CIGANA

Eduardo Baqueiro

 
Caminhava a pé,
 perdido dentro de minhas idéias...
Desligado do mundo,
 não sabia que caminho tomar
Até que apareceu uma cigana da pele morena,
Me estendeu a mão...  pediu a minha mão
Não desejava nada além de ler minhas mãos
Falou de meu passado, das derrotas,
das amarguras...
Pediu que refletisse sobre minha vida,
Que olhasse para trás e a assistisse
Como em um filme...
Que somasse as tristezas, as desilusões,
as perdas...
Colocasse de um lado da balança!
Que assistisse novamente ao mesmo filme
Mas que somasse, agora,  
os poucos momentos de alegria,
As poucas vitórias sobre mim mesmo,
As poucas conquistas,
mas que não deixasse de fora
os amigos e os amores de minha vida...
Revi minha mãe ao meu lado
Sempre com seu sorriso tranqüilo...
Revi os amigos, alguns já perdi de vista
Outros ainda estão ao meu lado me aturando...

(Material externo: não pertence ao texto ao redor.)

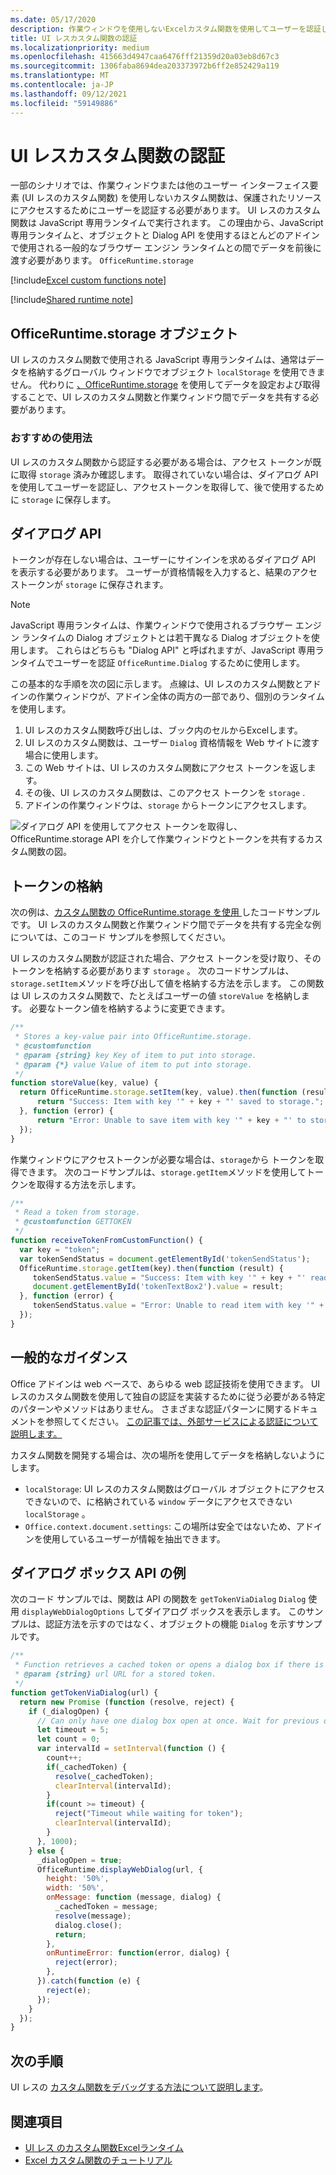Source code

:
 ```yaml
---
ms.date: 05/17/2020
description: 作業ウィンドウを使用しないExcelカスタム関数を使用してユーザーを認証します。
title: UI レスカスタム関数の認証
ms.localizationpriority: medium
ms.openlocfilehash: 415663d4947caa6476fff21359d20a03eb8d67c3
ms.sourcegitcommit: 1306faba8694dea203373972b6ff2e852429a119
ms.translationtype: MT
ms.contentlocale: ja-JP
ms.lasthandoff: 09/12/2021
ms.locfileid: "59149886"
---
```

# <a name="authentication-for-ui-less-custom-functions"></a>UI レスカスタム関数の認証

一部のシナリオでは、作業ウィンドウまたは他のユーザー インターフェイス要素 (UI レスのカスタム関数) を使用しないカスタム関数は、保護されたリソースにアクセスするためにユーザーを認証する必要があります。 UI レスのカスタム関数は JavaScript 専用ランタイムで実行されます。 この理由から、JavaScript 専用ランタイムと、オブジェクトと Dialog API を使用するほとんどのアドインで使用される一般的なブラウザー エンジン ランタイムとの間でデータを前後に渡す必要があります。 `OfficeRuntime.storage`

[!include[Excel custom functions note](../includes/excel-custom-functions-note.md)]

[!include[Shared runtime note](../includes/shared-runtime-note.md)]

## <a name="officeruntimestorage-object"></a>OfficeRuntime.storage オブジェクト

UI レスのカスタム関数で使用される JavaScript 専用ランタイムは、通常はデータを格納するグローバル ウィンドウでオブジェクト `localStorage` を使用できません。 代わりに [、OfficeRuntime.storage](/javascript/api/office-runtime/officeruntime.storage) を使用してデータを設定および取得することで、UI レスのカスタム関数と作業ウィンドウ間でデータを共有する必要があります。

### <a name="suggested-usage"></a>おすすめの使用法

UI レスのカスタム関数から認証する必要がある場合は、アクセス トークンが既に取得 `storage` 済みか確認します。 取得されていない場合は、ダイアログ API を使用してユーザーを認証し、アクセストークンを取得して、後で使用するために `storage` に保存します。

## <a name="dialog-api"></a>ダイアログ API

トークンが存在しない場合は、ユーザーにサインインを求めるダイアログ API を表示する必要があります。 ユーザーが資格情報を入力すると、結果のアクセストークンが `storage` に保存されます。

> [!NOTE]
> JavaScript 専用ランタイムは、作業ウィンドウで使用されるブラウザー エンジン ランタイムの Dialog オブジェクトとは若干異なる Dialog オブジェクトを使用します。 これらはどちらも "Dialog API" と呼ばれますが、JavaScript 専用ランタイムでユーザーを認証 `OfficeRuntime.Dialog` するために使用します。

この基本的な手順を次の図に示します。 点線は、UI レスのカスタム関数とアドインの作業ウィンドウが、アドイン全体の両方の一部であり、個別のランタイムを使用します。

1. UI レスのカスタム関数呼び出しは、ブック内のセルからExcelします。
2. UI レスのカスタム関数は、ユーザー `Dialog` 資格情報を Web サイトに渡す場合に使用します。
3. この Web サイトは、UI レスのカスタム関数にアクセス トークンを返します。
4. その後、UI レスのカスタム関数は、このアクセス トークンを `storage` .
5. アドインの作業ウィンドウは、`storage` からトークンにアクセスします。

![ダイアログ API を使用してアクセス トークンを取得し、OfficeRuntime.storage API を介して作業ウィンドウとトークンを共有するカスタム関数の図。](../images/authentication-diagram.png "認証図。")

## <a name="storing-the-token"></a>トークンの格納

次の例は、[カスタム関数の OfficeRuntime.storage を使用 ](https://github.com/OfficeDev/PnP-OfficeAddins/tree/master/Excel-custom-functions/AsyncStorage)したコードサンプルです。 UI レスのカスタム関数と作業ウィンドウ間でデータを共有する完全な例については、このコード サンプルを参照してください。

UI レスのカスタム関数が認証された場合、アクセス トークンを受け取り、そのトークンを格納する必要があります `storage` 。 次のコードサンプルは、`storage.setItem`メソッドを呼び出して値を格納する方法を示します。 この関数は UI レスのカスタム関数で、たとえばユーザーの値 `storeValue` を格納します。 必要なトークン値を格納するように変更できます。

```js
/**
 * Stores a key-value pair into OfficeRuntime.storage.
 * @customfunction
 * @param {string} key Key of item to put into storage.
 * @param {*} value Value of item to put into storage.
 */
function storeValue(key, value) {
  return OfficeRuntime.storage.setItem(key, value).then(function (result) {
      return "Success: Item with key '" + key + "' saved to storage.";
  }, function (error) {
      return "Error: Unable to save item with key '" + key + "' to storage. " + error;
  });
}
```

作業ウィンドウにアクセストークンが必要な場合は、`storage`から トークンを取得できます。 次のコードサンプルは、`storage.getItem`メソッドを使用してトークンを取得する方法を示します。

```js
/**
 * Read a token from storage.
 * @customfunction GETTOKEN
 */
function receiveTokenFromCustomFunction() {
  var key = "token";
  var tokenSendStatus = document.getElementById('tokenSendStatus');
  OfficeRuntime.storage.getItem(key).then(function (result) {
     tokenSendStatus.value = "Success: Item with key '" + key + "' read from storage.";
     document.getElementById('tokenTextBox2').value = result;
  }, function (error) {
     tokenSendStatus.value = "Error: Unable to read item with key '" + key + "' from storage. " + error;
  });
}
```

## <a name="general-guidance"></a>一般的なガイダンス

Office アドインは web ベースで、あらゆる web 認証技術を使用できます。 UI レスのカスタム関数を使用して独自の認証を実装するために従う必要がある特定のパターンやメソッドはありません。 さまざまな認証パターンに関するドキュメントを参照してください。 [この記事では、外部サービスによる認証について説明します。](../develop/auth-external-add-ins.md)  

カスタム関数を開発する場合は、次の場所を使用してデータを格納しないようにします。

- `localStorage`: UI レスのカスタム関数はグローバル オブジェクトにアクセスできないので、に格納されている `window` データにアクセスできない `localStorage` 。
- `Office.context.document.settings`: この場所は安全ではないため、アドインを使用しているユーザーが情報を抽出できます。

## <a name="dialog-box-api-example"></a>ダイアログ ボックス API の例

次のコード サンプルでは、関数は API の関数を `getTokenViaDialog` `Dialog` 使用 `displayWebDialogOptions` してダイアログ ボックスを表示します。 このサンプルは、認証方法を示すのではなく、オブジェクトの機能 `Dialog` を示すサンプルです。

```JavaScript
/**
 * Function retrieves a cached token or opens a dialog box if there is no saved token. Note that this is not a sufficient example of authentication but is intended to show the capabilities of the Dialog object.
 * @param {string} url URL for a stored token.
 */
function getTokenViaDialog(url) {
  return new Promise (function (resolve, reject) {
    if (_dialogOpen) {
      // Can only have one dialog box open at once. Wait for previous dialog box's token.
      let timeout = 5;
      let count = 0;
      var intervalId = setInterval(function () {
        count++;
        if(_cachedToken) {
          resolve(_cachedToken);
          clearInterval(intervalId);
        }
        if(count >= timeout) {
          reject("Timeout while waiting for token");
          clearInterval(intervalId);
        }
      }, 1000);
    } else {
      _dialogOpen = true;
      OfficeRuntime.displayWebDialog(url, {
        height: '50%',
        width: '50%',
        onMessage: function (message, dialog) {
          _cachedToken = message;
          resolve(message);
          dialog.close();
          return;
        },
        onRuntimeError: function(error, dialog) {
          reject(error);
        },
      }).catch(function (e) {
        reject(e);
      });
    }
  });
}
```

## <a name="next-steps"></a>次の手順
UI レスの [カスタム関数をデバッグする方法について説明します](custom-functions-debugging.md)。

## <a name="see-also"></a>関連項目

* [UI レス のカスタム関数Excelランタイム](custom-functions-runtime.md)
* [Excel カスタム関数のチュートリアル](../tutorials/excel-tutorial-create-custom-functions.md)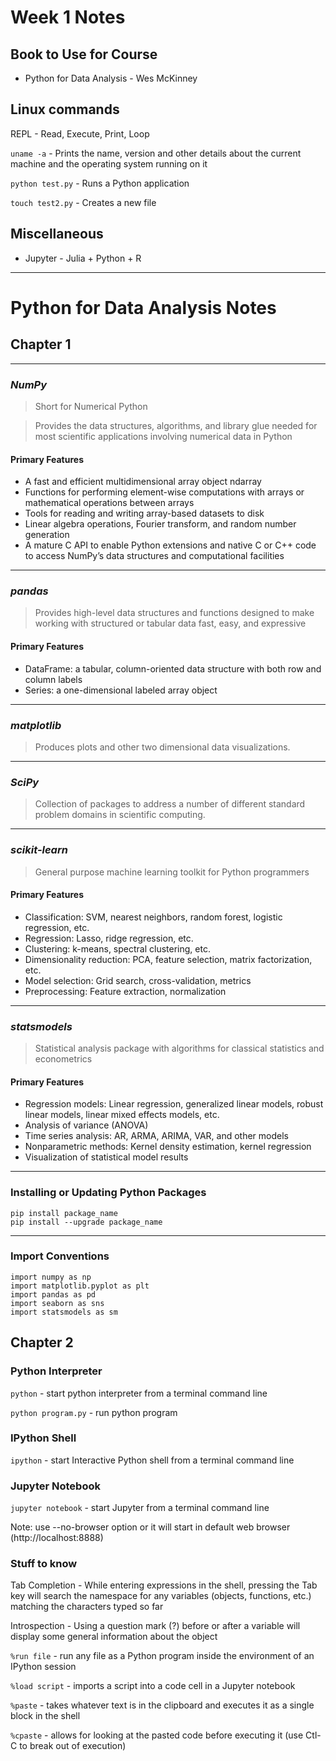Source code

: # Week 1 Notes

## Book to Use for Course
- Python for Data Analysis - Wes McKinney

## Linux commands
 REPL - Read, Execute, Print, Loop
 
 `uname -a` - Prints the name, version and other details about the current machine and the operating system running on it
 
`python test.py` - Runs a Python application

`touch test2.py` - Creates a new file

## Miscellaneous

- Jupyter - Julia + Python + R


---
# Python for Data Analysis Notes

## Chapter 1 

---
### *NumPy*
>Short for Numerical Python

>Provides the data structures, algorithms, and library glue needed for most scientific applications involving numerical data in Python
#### **Primary Features**
- A fast and efficient multidimensional array object ndarray
- Functions for performing element-wise computations with arrays or mathematical operations between arrays
- Tools for reading and writing array-based datasets to disk
- Linear algebra operations, Fourier transform, and random number generation
- A mature C API to enable Python extensions and native C or C++ code to access NumPy’s data structures and computational facilities

---
### *pandas*
>Provides high-level data structures and functions designed to make working with structured or tabular data fast, easy, and expressive
#### **Primary Features**
- DataFrame: a tabular, column-oriented data structure with both row and column labels
- Series: a one-dimensional labeled array object

---
### *matplotlib*
>Produces plots and other two dimensional data visualizations.

---
### *SciPy*
>Collection of packages to address a number of different standard problem domains in scientific computing.

---
### *scikit-learn*
>General purpose machine learning toolkit for Python programmers
#### **Primary Features**
- Classification: SVM, nearest neighbors, random forest, logistic regression, etc.
- Regression: Lasso, ridge regression, etc.
- Clustering: k-means, spectral clustering, etc.
- Dimensionality reduction: PCA, feature selection, matrix factorization, etc.
- Model selection: Grid search, cross-validation, metrics
- Preprocessing: Feature extraction, normalization

---
### *statsmodels*
>Statistical analysis package with algorithms for classical statistics and econometrics
#### **Primary Features**
- Regression models: Linear regression, generalized linear models, robust linear models, linear mixed effects models, etc.
- Analysis of variance (ANOVA)
- Time series analysis: AR, ARMA, ARIMA, VAR, and other models
- Nonparametric methods: Kernel density estimation, kernel regression
 - Visualization of statistical model results

---
### Installing or Updating Python Packages

```
pip install package_name
pip install --upgrade package_name
```

---
### Import Conventions

```
import numpy as np
import matplotlib.pyplot as plt
import pandas as pd
import seaborn as sns
import statsmodels as sm
```

## Chapter 2

### Python Interpreter

`python` - start python interpreter from a terminal command line

`python program.py` - run python program

### IPython Shell

`ipython` - start Interactive Python shell from a terminal command line

### Jupyter Notebook

`jupyter notebook` - start Jupyter from a terminal command line

Note: use --no-browser option or it will start in default web browser (http://localhost:8888)

### Stuff to know

Tab Completion - While entering expressions in the shell, pressing the Tab key will search the namespace for any variables (objects, functions, etc.) matching the characters typed so far

Introspection - Using a question mark (?) before or after a variable will display some general information about the object

`%run file` - run any file as a Python program inside the environment of an IPython session

`%load script` - imports a script into a code cell in a Jupyter notebook

`%paste` - takes whatever text is in the clipboard and executes it as a single block in the shell

`%cpaste` - allows for looking at the pasted code before executing it (use Ctl-C to break out of execution)

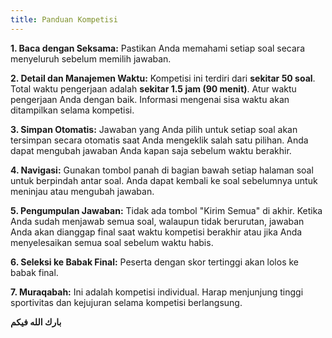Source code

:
 ```yaml
---
title: Panduan Kompetisi
---
```


**1. Baca dengan Seksama:** Pastikan Anda memahami setiap soal secara menyeluruh sebelum memilih jawaban.

**2. Detail dan Manajemen Waktu:**
    Kompetisi ini terdiri dari **sekitar 50 soal**.
    Total waktu pengerjaan adalah **sekitar 1.5 jam (90 menit)**.
    Atur waktu pengerjaan Anda dengan baik. Informasi mengenai sisa waktu akan ditampilkan selama kompetisi.

**3. Simpan Otomatis:** Jawaban yang Anda pilih untuk setiap soal akan tersimpan secara otomatis saat Anda mengeklik salah satu pilihan. Anda dapat mengubah jawaban Anda kapan saja sebelum waktu berakhir.

**4. Navigasi:** Gunakan tombol panah di bagian bawah setiap halaman soal untuk berpindah antar soal. Anda dapat kembali ke soal sebelumnya untuk meninjau atau mengubah jawaban.

**5. Pengumpulan Jawaban:** Tidak ada tombol "Kirim Semua" di akhir. Ketika Anda sudah menjawab semua soal, walaupun tidak berurutan, jawaban Anda akan dianggap final saat waktu kompetisi berakhir atau jika Anda menyelesaikan semua soal sebelum waktu habis.

**6. Seleksi ke Babak Final:** Peserta dengan skor tertinggi akan lolos ke babak final.

**7. Muraqabah:** Ini adalah kompetisi individual. Harap menjunjung tinggi sportivitas dan kejujuran selama kompetisi berlangsung.

**بارك الله فيكم**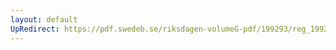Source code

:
 ```yaml
---
layout: default
UpRedirect: https://pdf.swedeb.se/riksdagen-volumeG-pdf/199293/reg_199293/reg_199293_0027.pdf
---
```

Revi os amores que passaram
e vi você, minha menina, meu unico amor...
A cigana pediu para pesar na minha balança
E vi que minha vida não poderia ser melhor...
A saúde me acompanhou nas aventuras,
A inteligência me trouxe até aqui,
Deus guiou-me pelos desfiladeiros
E, hoje, me encontro aqui, forte e feliz
A cigana sorriu e perguntou se desejava
mais alguma coisa
Respondi: vá com Deus
e obrigado...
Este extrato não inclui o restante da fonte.